### Your instructions
Of the material below, the lines to be retyped are those from the line containing "Web 3 mainly" through the line containing "There is the", inclusive; reproduce them exactly.

### Working data
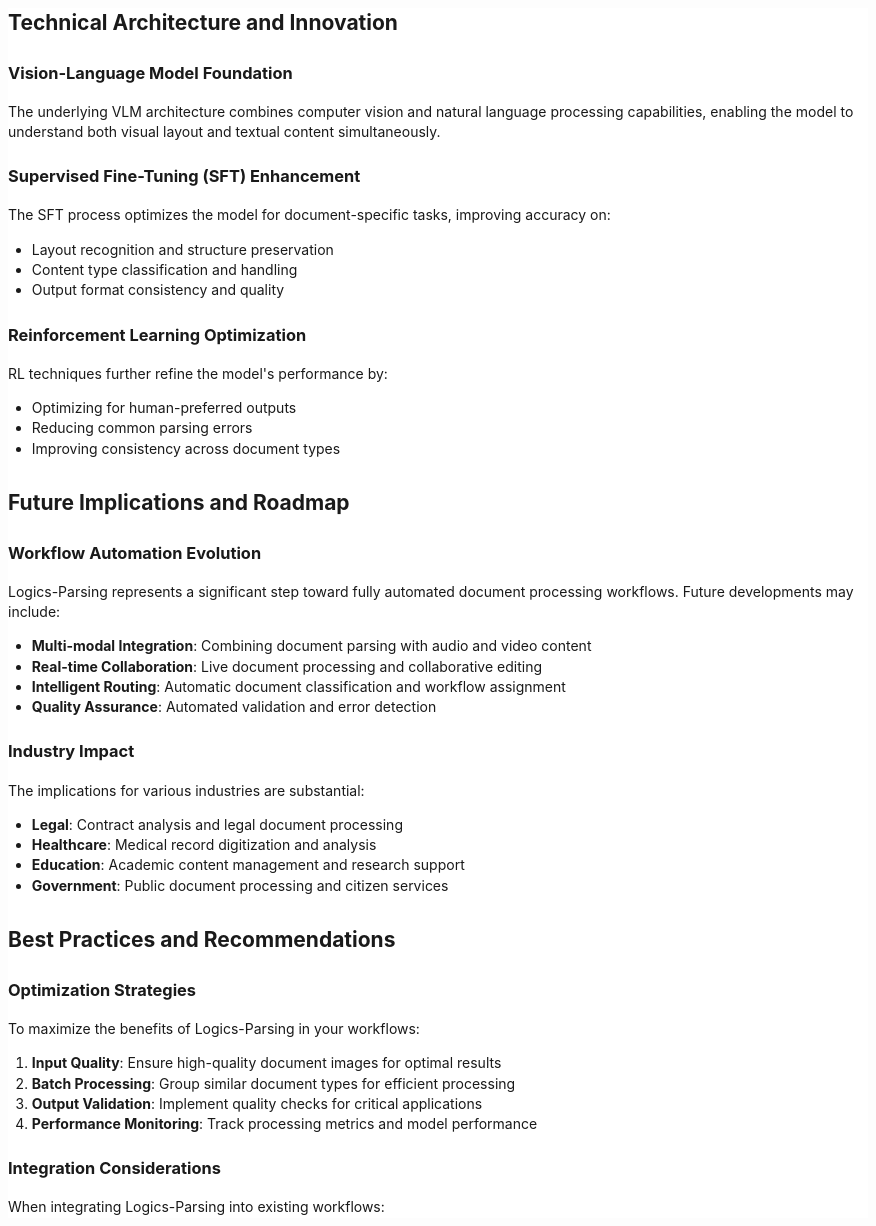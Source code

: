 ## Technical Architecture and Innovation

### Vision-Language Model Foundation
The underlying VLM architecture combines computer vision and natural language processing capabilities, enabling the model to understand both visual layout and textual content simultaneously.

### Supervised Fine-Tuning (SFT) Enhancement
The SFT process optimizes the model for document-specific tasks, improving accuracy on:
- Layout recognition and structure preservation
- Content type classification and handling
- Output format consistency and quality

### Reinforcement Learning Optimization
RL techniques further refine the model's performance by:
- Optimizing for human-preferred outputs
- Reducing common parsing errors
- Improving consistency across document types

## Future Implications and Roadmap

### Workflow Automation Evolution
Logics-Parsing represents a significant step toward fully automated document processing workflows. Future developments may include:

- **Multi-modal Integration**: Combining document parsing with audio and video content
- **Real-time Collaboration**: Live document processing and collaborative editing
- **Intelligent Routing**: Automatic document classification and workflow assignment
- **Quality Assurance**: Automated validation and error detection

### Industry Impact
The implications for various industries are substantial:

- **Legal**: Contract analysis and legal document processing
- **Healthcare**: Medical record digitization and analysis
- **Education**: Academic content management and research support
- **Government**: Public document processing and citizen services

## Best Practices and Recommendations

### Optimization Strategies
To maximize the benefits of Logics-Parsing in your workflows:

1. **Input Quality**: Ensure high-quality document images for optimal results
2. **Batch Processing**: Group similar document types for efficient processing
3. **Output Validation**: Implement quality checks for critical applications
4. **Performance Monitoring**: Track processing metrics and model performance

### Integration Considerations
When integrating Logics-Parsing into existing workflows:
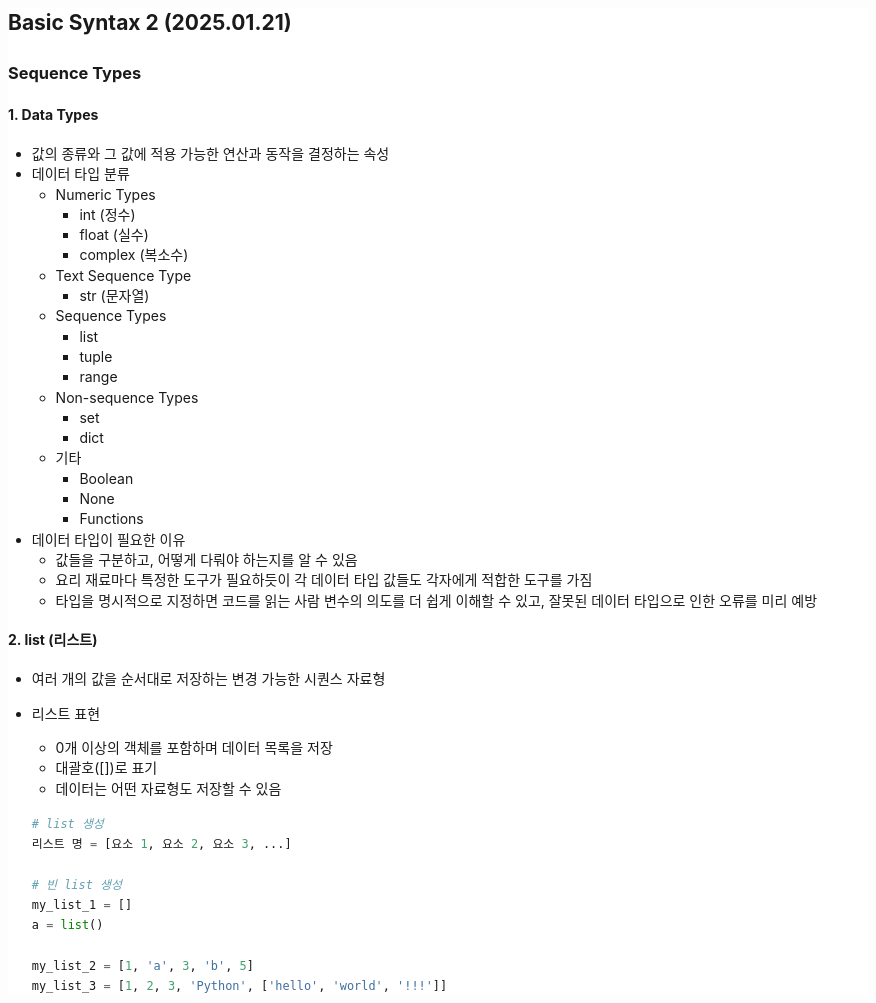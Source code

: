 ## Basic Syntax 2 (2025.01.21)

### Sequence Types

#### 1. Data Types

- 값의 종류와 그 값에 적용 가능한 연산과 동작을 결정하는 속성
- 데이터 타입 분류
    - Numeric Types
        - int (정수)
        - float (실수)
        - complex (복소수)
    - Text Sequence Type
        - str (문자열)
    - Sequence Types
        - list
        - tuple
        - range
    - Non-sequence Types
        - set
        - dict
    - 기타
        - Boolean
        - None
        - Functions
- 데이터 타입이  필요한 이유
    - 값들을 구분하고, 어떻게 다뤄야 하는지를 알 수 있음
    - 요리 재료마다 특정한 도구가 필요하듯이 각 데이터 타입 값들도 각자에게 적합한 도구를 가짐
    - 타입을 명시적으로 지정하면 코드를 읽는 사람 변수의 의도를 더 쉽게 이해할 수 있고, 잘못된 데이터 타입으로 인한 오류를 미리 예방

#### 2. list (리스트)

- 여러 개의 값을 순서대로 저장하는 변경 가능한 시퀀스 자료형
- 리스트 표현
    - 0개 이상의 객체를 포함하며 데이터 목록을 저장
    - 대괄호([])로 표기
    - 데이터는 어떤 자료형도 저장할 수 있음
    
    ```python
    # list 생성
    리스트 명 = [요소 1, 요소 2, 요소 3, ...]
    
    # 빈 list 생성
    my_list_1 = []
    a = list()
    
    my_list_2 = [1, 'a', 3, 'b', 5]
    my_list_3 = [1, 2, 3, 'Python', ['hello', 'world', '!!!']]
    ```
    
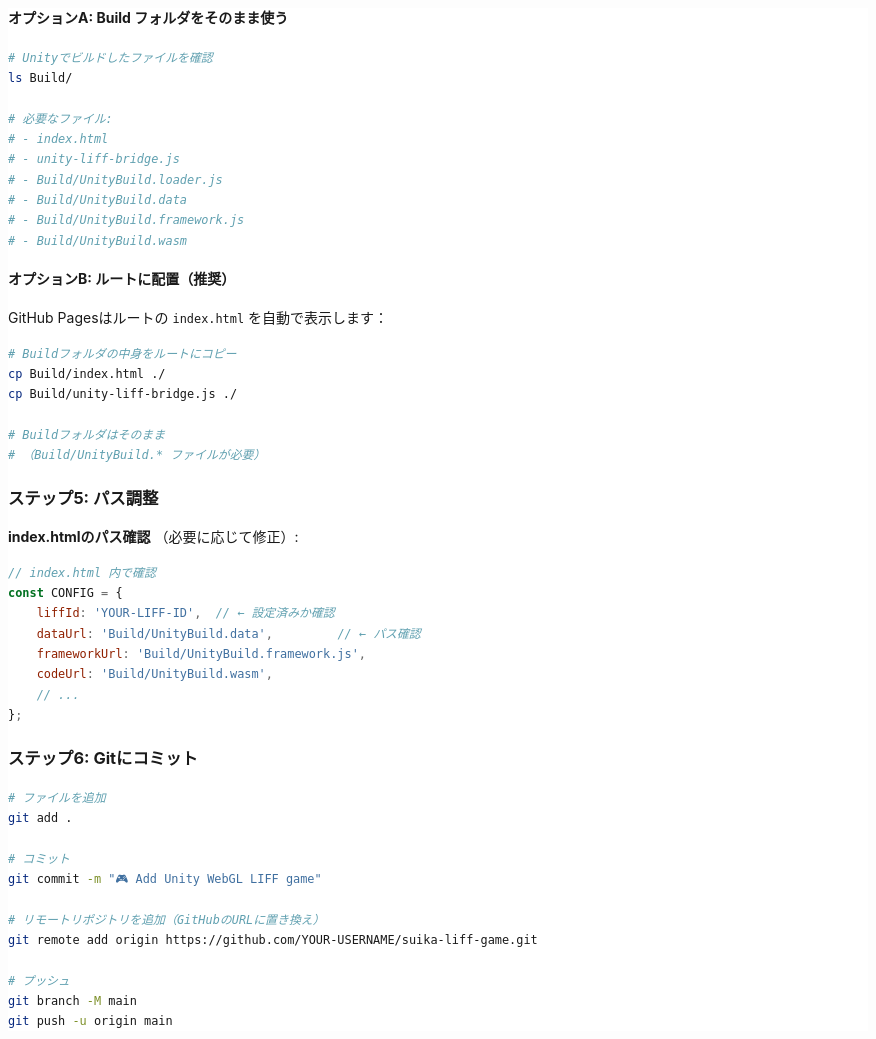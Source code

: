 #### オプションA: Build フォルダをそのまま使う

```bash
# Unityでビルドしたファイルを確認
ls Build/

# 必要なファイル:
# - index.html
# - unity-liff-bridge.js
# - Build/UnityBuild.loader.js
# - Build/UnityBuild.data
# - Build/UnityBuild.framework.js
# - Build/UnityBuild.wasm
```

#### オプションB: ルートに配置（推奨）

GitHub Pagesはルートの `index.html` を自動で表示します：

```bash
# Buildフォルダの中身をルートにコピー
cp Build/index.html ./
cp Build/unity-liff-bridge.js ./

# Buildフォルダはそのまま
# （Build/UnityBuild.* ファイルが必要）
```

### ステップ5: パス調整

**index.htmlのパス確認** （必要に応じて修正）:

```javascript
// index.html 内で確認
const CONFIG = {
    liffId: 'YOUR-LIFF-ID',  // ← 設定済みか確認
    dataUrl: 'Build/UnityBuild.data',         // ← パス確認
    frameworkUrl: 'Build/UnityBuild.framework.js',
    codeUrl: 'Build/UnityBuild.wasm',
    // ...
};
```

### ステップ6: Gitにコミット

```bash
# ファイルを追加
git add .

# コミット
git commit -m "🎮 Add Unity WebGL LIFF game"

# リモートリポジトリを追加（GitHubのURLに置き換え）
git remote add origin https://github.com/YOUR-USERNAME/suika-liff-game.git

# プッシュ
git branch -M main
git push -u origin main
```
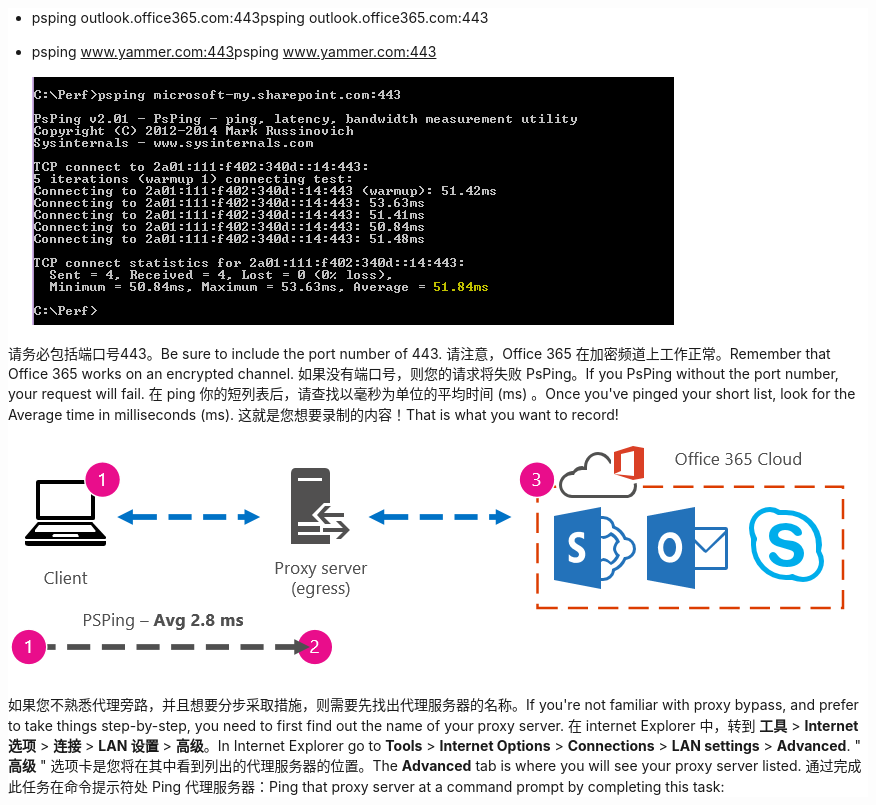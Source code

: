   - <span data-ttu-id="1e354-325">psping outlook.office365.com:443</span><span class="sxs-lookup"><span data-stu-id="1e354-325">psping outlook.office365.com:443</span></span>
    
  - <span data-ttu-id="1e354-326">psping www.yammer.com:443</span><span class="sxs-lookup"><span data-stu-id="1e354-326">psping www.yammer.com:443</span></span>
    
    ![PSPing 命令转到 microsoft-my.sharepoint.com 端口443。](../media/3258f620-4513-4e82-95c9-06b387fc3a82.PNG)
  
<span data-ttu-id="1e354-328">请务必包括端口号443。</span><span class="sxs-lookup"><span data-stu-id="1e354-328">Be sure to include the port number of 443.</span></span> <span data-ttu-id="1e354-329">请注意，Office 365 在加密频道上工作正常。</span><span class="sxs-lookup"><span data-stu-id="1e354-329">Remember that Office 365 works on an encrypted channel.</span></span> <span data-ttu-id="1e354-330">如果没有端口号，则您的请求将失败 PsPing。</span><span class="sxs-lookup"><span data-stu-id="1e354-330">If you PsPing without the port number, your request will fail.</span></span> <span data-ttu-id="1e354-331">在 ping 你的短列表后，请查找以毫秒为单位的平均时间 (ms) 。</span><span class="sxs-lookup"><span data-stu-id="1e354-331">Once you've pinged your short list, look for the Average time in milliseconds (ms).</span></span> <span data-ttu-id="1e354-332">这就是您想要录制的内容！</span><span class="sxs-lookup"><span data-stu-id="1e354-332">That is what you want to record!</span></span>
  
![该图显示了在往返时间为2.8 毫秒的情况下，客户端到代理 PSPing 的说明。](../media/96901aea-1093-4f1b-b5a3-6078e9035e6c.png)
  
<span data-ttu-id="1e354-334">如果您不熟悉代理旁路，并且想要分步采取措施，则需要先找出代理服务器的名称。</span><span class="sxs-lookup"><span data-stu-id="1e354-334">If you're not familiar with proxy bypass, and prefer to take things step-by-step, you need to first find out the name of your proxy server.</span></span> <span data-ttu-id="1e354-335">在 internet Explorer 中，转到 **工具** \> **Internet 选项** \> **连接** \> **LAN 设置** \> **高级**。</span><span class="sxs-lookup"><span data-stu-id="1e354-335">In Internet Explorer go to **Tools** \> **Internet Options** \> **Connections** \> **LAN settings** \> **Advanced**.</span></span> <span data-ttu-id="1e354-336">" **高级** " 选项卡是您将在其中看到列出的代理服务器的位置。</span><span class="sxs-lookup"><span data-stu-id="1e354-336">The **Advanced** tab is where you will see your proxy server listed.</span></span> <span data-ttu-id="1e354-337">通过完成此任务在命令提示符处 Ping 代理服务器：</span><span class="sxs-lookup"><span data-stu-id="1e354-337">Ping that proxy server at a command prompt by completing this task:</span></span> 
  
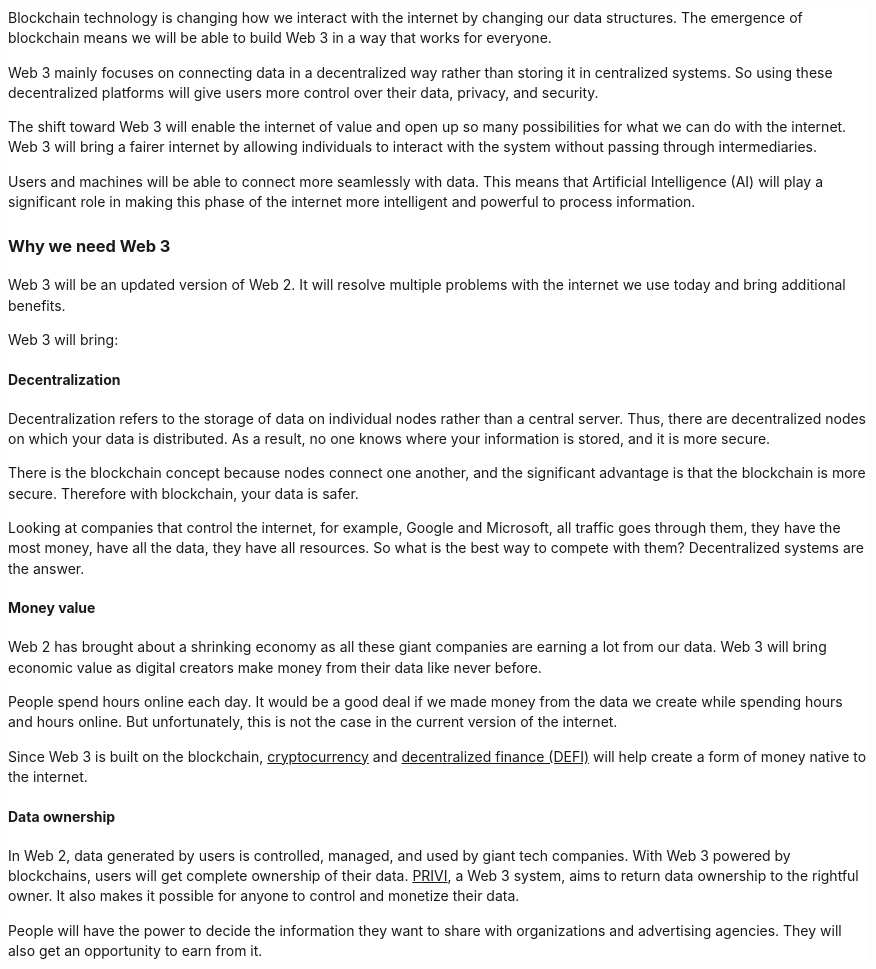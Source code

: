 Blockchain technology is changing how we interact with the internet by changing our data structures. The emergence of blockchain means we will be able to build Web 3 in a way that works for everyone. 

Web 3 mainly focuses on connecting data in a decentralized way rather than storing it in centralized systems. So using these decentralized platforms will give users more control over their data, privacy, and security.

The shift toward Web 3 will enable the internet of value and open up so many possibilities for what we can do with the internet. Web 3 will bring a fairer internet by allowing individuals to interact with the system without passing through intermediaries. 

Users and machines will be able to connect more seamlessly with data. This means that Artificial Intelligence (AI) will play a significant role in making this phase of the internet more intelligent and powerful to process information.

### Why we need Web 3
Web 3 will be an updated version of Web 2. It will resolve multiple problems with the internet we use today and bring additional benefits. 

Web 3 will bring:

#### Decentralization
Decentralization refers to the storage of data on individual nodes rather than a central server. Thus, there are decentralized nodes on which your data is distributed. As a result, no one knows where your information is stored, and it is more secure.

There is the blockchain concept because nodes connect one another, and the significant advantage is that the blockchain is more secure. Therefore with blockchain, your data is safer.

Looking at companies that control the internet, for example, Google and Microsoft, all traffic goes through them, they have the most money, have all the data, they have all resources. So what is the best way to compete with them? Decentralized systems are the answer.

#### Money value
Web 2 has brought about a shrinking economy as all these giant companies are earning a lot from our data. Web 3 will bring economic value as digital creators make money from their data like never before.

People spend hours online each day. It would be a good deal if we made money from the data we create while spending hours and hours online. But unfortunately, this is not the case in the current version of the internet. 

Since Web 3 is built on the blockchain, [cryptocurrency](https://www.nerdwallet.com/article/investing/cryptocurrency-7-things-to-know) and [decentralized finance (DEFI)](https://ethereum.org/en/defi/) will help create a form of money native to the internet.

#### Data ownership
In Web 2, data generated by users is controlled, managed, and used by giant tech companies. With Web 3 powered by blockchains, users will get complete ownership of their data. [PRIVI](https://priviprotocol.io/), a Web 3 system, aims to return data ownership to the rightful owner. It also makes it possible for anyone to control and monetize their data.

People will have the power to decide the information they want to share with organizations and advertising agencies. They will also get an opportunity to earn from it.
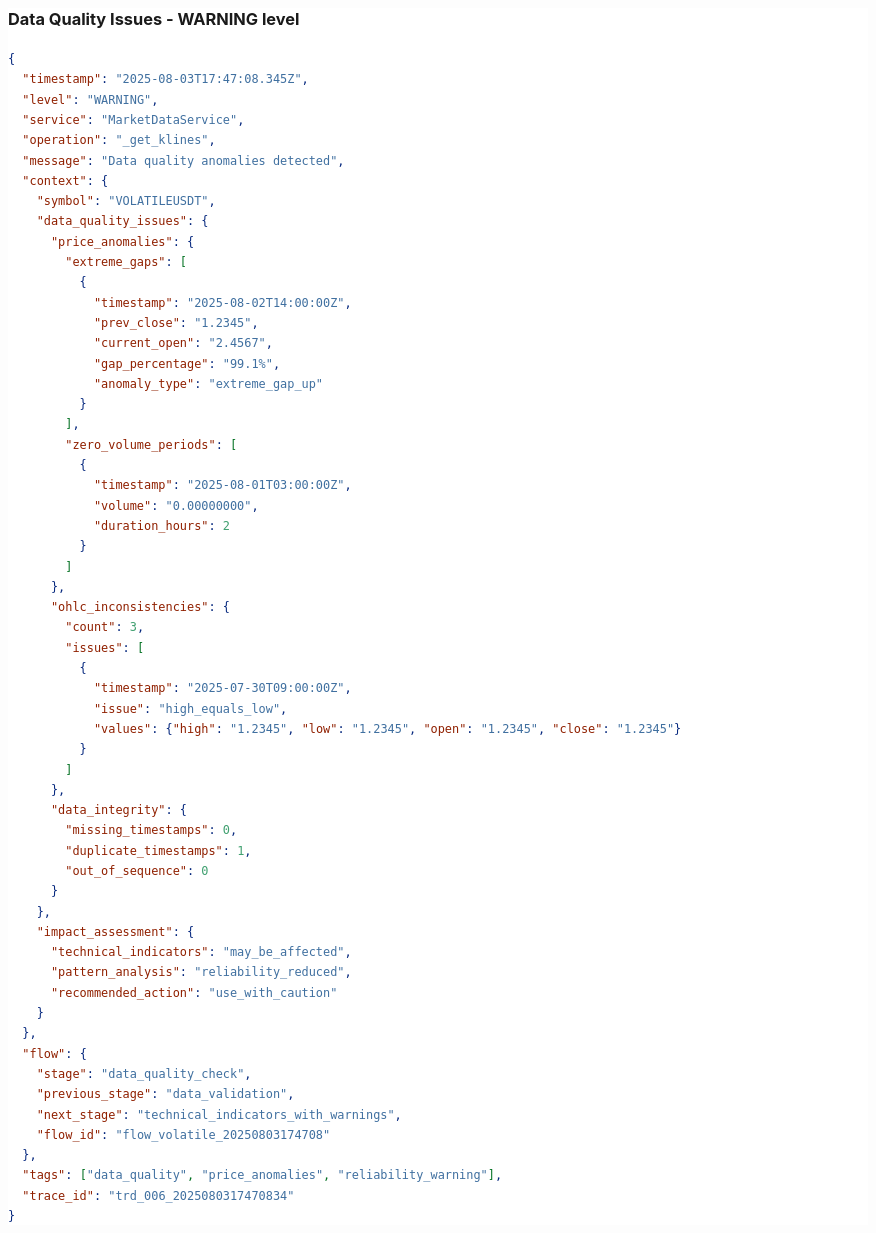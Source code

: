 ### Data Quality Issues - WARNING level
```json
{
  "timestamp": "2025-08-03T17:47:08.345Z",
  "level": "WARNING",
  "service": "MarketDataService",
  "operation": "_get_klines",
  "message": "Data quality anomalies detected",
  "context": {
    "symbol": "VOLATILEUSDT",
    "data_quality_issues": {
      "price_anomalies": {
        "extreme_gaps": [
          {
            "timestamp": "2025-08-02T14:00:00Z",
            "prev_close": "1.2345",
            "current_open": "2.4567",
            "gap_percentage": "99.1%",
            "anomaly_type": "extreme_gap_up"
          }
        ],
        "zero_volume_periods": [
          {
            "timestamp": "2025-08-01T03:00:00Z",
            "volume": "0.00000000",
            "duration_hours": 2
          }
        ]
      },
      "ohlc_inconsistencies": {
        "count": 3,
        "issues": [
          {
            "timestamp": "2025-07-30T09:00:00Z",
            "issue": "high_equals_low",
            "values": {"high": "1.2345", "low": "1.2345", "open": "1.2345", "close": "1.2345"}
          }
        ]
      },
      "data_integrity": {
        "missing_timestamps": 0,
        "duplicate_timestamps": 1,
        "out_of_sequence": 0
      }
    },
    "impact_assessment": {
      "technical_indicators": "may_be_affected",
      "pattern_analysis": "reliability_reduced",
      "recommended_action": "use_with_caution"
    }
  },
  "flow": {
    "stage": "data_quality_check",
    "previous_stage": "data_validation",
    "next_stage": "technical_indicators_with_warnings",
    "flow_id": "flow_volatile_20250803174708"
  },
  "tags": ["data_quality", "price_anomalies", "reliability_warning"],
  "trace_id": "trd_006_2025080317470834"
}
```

### Answer to this problem
Web 3 mainly focuses on connecting data in a decentralized way rather than storing it in centralized systems. So using these decentralized platforms will give users more control over their data, privacy, and security.

The shift toward Web 3 will enable the internet of value and open up so many possibilities for what we can do with the internet. Web 3 will bring a fairer internet by allowing individuals to interact with the system without passing through intermediaries. 

Users and machines will be able to connect more seamlessly with data. This means that Artificial Intelligence (AI) will play a significant role in making this phase of the internet more intelligent and powerful to process information.

### Why we need Web 3
Web 3 will be an updated version of Web 2. It will resolve multiple problems with the internet we use today and bring additional benefits. 

Web 3 will bring:

#### Decentralization
Decentralization refers to the storage of data on individual nodes rather than a central server. Thus, there are decentralized nodes on which your data is distributed. As a result, no one knows where your information is stored, and it is more secure.

There is the blockchain concept because nodes connect one another, and the significant advantage is that the blockchain is more secure. Therefore with blockchain, your data is safer.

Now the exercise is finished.